La différence entre les droites d’Arrhenius réside donc en la valeur du coefficient D0 (facteur pré-exponentiel) qui gouverne les valeurs des coefficients de diffusion D. Cela s’explique par l’Équation 12 (chapitre 2) qui montre que le facteur pré-exponentiel D0 est directement lié au nombre de sites disponibles pour un saut atomique et donc à l’endommagement du matériau. Si on regarde de près les valeurs des coefficients de diffusion, on s’aperçoit que ceux extraits de Roudil et al. présentent les valeurs les plus faibles correspondant au matériau le moins endommagé (UO2 implanté à la plus faible concentration). Ceux extraits de nos études sont plus grands et correspondent à un endommagement de 0,3 dpa. Le coefficient de diffusion calculé par Guilbert et al., qui pourrait aussi bien s’aligner sur la droite de Roudil et al. que sur celle de mon étude en prenant en compte l’incertitude liée à la résolution de l’Équation 44, est néanmoins cohérent puisque le nombre de dpa est inférieur à 0,3 dpa. Les coefficients de diffusion extraits de [RONCHI-2004] dans (U0.9Pu0.1)O2 sont les plus élevés et correspondant en toute logique à l’endommagement le plus important. Cependant, les coefficients de diffusion de Martin et al. sont à peine supérieurs à ceux de notre étude alors que le nombre de dpa est évalué à 20 au maximum. Cela met en lumière une faiblesse du raisonnement. En effet, SRIM ne gère pas la recombinaison des défauts lié à la température. Le nombre de défauts créés par les cascades de collisions dès l’implantation est donc certainement surévalué et ce nombre doit diminuer d’autant plus fortement avec la température du recuit. Il est donc compliqué de situer l’endommagement dans l’étude de Martin et al.

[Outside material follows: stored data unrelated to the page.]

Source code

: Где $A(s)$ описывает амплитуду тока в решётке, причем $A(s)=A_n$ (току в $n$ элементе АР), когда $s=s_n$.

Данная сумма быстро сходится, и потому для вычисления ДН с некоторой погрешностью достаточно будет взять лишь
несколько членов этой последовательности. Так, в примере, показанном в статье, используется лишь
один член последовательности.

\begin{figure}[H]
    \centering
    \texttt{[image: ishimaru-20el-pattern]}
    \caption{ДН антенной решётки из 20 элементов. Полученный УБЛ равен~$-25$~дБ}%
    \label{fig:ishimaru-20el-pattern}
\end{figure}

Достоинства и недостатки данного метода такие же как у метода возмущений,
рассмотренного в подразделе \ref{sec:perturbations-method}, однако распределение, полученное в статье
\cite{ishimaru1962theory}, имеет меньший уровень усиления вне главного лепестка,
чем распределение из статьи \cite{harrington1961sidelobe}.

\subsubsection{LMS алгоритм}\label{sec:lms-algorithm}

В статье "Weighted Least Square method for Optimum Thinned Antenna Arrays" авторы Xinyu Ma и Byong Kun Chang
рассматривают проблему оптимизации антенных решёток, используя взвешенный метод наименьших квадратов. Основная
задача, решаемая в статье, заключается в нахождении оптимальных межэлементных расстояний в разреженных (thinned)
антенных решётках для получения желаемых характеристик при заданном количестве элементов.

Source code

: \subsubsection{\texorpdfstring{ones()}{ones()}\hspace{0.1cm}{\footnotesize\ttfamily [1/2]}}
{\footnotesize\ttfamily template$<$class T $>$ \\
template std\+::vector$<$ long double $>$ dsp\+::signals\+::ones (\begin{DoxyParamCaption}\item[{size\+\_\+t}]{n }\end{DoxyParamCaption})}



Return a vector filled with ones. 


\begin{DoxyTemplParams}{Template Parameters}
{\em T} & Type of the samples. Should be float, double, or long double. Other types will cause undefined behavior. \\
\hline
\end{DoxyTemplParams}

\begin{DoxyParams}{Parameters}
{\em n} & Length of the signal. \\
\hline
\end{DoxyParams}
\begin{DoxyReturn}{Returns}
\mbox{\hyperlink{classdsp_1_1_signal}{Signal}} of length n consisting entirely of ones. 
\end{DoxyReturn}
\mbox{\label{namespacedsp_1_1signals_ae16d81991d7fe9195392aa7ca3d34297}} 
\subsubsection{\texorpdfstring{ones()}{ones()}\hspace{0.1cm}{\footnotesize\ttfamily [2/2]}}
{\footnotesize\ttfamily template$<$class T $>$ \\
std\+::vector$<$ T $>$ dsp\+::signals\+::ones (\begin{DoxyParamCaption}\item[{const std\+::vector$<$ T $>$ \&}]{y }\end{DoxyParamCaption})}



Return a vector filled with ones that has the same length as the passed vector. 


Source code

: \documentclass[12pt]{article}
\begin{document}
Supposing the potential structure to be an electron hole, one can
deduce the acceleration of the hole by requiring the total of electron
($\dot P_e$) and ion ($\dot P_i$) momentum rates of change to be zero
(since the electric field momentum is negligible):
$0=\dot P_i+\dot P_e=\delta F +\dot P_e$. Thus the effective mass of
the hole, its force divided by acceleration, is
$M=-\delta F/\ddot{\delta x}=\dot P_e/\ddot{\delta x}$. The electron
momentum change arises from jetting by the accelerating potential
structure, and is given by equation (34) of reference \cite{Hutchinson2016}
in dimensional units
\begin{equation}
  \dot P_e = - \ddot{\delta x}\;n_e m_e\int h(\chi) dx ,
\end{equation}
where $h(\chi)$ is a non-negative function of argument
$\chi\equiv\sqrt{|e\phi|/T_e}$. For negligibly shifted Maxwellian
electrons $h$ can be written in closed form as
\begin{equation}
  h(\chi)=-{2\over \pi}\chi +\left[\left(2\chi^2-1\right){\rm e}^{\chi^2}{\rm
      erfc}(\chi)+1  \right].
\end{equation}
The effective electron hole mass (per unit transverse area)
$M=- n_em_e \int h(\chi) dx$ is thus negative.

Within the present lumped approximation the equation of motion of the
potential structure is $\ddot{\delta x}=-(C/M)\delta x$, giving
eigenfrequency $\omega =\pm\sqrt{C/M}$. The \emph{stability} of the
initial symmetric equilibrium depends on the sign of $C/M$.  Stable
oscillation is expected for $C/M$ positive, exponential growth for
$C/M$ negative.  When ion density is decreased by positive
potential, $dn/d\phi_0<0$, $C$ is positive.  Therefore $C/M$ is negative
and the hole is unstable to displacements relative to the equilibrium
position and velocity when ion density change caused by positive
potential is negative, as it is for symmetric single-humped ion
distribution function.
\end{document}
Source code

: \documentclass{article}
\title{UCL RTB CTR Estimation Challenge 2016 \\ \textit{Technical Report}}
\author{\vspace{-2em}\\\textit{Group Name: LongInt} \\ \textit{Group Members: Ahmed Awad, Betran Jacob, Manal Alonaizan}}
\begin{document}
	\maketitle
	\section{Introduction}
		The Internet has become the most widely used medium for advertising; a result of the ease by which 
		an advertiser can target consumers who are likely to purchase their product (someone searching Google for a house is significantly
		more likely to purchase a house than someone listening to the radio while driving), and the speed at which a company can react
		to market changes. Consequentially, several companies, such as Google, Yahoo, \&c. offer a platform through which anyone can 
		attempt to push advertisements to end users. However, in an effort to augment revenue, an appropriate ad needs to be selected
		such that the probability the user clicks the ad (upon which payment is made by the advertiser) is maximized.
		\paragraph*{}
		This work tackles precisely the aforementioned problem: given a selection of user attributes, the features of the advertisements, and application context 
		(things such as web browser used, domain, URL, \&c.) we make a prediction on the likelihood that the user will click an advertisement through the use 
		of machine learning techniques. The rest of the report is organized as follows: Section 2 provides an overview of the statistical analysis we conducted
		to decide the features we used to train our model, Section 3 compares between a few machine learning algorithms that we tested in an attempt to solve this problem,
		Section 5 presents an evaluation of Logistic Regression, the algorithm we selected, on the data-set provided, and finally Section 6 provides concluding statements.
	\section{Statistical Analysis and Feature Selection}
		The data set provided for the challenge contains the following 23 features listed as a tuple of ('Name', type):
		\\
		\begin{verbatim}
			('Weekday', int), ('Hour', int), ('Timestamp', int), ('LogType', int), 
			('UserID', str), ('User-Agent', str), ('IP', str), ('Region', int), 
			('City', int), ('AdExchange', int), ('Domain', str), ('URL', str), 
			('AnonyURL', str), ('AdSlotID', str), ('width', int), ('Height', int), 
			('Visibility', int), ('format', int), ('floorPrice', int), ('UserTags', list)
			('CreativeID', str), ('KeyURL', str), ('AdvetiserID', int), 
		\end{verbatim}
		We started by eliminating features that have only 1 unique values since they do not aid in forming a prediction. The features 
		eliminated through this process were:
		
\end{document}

Au final, globalement, cette étude a permis de prévoir, de manière qualitative, la diffusion de l’hélium dans un combustible nucléaire plus ou moins endommagé. Si on estime que l’endommagement de la matrice et la concentration de l’hélium sont représentatifs de conditions de stockage, alors il est possible de prédire la diffusion de l’hélium sur des échelles de temps très grandes.